Agenda item

Gloucestershire Pension Fund Quarterly Update - Part 1

The Committee is asked to note the report.


6.1         The Head of Pensions presented the report which summarised the Fund’s funding position, market value, asset allocation, investment performance for the quarter ending 31 December 2022.


6.2         Members noted that by the end of the quarter to 31 December 2022, the Fund’s total market value had increased by £60.4m to £2,947.9m and over the quarter, total Fund assets produced a positive return of 2.1%, compared to a target of -2.0%, outperforming the strategic benchmark by 0.1%. It was reported that performance over the 3 years to 31 December 2022 was 3.7% annualised which was 0.1 behind the benchmark.  The fund was still regarded to be in a healthy position. 


6.3         In response to a question, members were advised that employer contributions would be covered under agenda item 10 and the vast majority of employers within the fund were open to new members with long term time horizons.  The Actuary explained in terms of stability, contributions weren't usually reviewed during valuations.  The Committee noted the funding level, which was driven by inflation  and interest rates.  Members were advised that during a period of volatility it would be unwise to change direction until the situation had settled down. 


6.4         The Independent Adviser (IA) drew the committee's attention to page 73 of the report, which detailed the performance summary.  In the IA opinion, he felt the market had moved through peak inflation based on year on year calculation.  He added that energy prices were falling and the speed of inflation had declined, yet there would be less of an impact on wage inflation.   The IA remarked that consumers were still prepared to spend and that supported markets, however it was a different environment for many asset classes. 

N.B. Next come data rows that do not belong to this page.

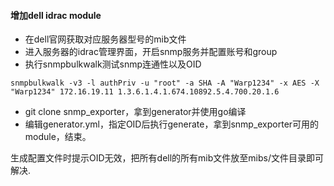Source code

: #### 增加dell idrac module
* 在dell官网获取对应服务器型号的mib文件
* 进入服务器的idrac管理界面，开启snmp服务并配置账号和group
* 执行snmpbulkwalk测试snmp连通性以及OID
```shell
snmpbulkwalk -v3 -l authPriv -u "root" -a SHA -A "Warp1234" -x AES -X "Warp1234" 172.16.19.11 1.3.6.1.4.1.674.10892.5.4.700.20.1.6
```
* git clone snmp_exporter，拿到generator并使用go编译
* 编辑generator.yml，指定OID后执行generate，拿到snmp_exporter可用的module，结束。

生成配置文件时提示OID无效，把所有dell的所有mib文件放至mibs/文件目录即可解决.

6.5         The IA continued to give a detailed presentation of his report and informed members of the long term capital market assumptions, he added that UK Gilts had increased to 4.2%, based on the 10 year return forecast and given the fall in real estate assets it would take time for prices to reset.  


6.6.        The Committee proceeded to discuss the performance v benchmark chart on page 21 of the report.  The IA explained that performance was in line with sustainable funds, which had been presented with some challenges.  The Head of Pensions  was working closely with Brunel to develop secondary benchmarks, as the industry standard progressed. It was noted that funds was measured against Morgan Stanley Capital International (MCSI) index. 


6.7         A member wished to know at what point were equities reviewed, as markets changed over time.  The IA explained that the Strategic Asset Allocation (SAA) was reviewed every three years, as SAA was driven by the long term forecast assumptions. 


6.8         Members were informed there was a poor rate of productivity in the UK and more stability was required.  The Committee discussed the labour market in the UK, and some members felt that low wages had supressed market productivity.  The IA informed the committee that historically the UK had issues with inflation, and it would take time to redress the balance and Government would need to set a clear roadmap. 


6.9         The Head of Pensions introduced the Andy Cunningham, Pension Administration Manager to the Committee and the remaining three Pension Officer posts had been recruited too.  The Head of Pensions informed Committee that there was some improvement in the Administration Key Performance Indicator's (KPI's) and the team were actively working to resolve the issues. Members reiterated their frustration with the KPI's and felt there was no point in having the targets if they were unachievable. 


6.10       It was noted the review of the administration strategy would help to establish what were the relevant indicators and they would be reported back to the June Committee meeting.  The Committee were reassured that none of the statutory targets had been breached. During the discussion, members requested that the statutory deadlines be included in future reports, and that a detailed plan including dates, for accountability purposes be presented to the June Committee.  In addition, members requested a benchmark comparison against other funds in terms of KPI's.  (Action MT)


6.11       The Head of Pensions advised the Committee the performance indicators were as a result of a combination of factors over a period of time, and they would be impacted further by the complex change of calculations and the McCloud ruling.  In response to a question, it was noted that volume and complexity of the pension administration had increased and the service was actively looking at working practices and technology to improve the current situation.  It was noted that the Committee had been very supportive of the new staffing positions and officers appreciated the continued support and understanding. 


6.12       In terms of the Business Plan, it was reported that the service was operating to target and the Pension Audit Opinion had been issued and would be incorporated in to the annual report and published on the Fund's website. 


6.13       Member were advised that the LGPS National Knowledge assessment had been completed by five committee members, and 5 Pension Board members and Gloucestershire ranked fifth out of 16 funds.  It was noted that a training plan was being developed based on the responses received. 


6.14       A member suggested there needed to be more interaction between the Pension Committee and the Audit & Governance Committee, in terms of the accounts and audit reports, in order to develop a wider understanding. It was suggested that the external auditor could attend a future meeting, in order to explain their role in relation to the Pension Fund and help to bridge the gap between committees (Action MT). Members welcomed this approach.  The Head of Pensions advised Committee that the Pension Board were in place to ensure good governance.




6.15       Resolved


That the Committee noted in accordance with the regulations, the Fund’s position and governance activities as at the 31 December 2022. 


That the Committee noted the performance of the investments as detailed in appendix 1.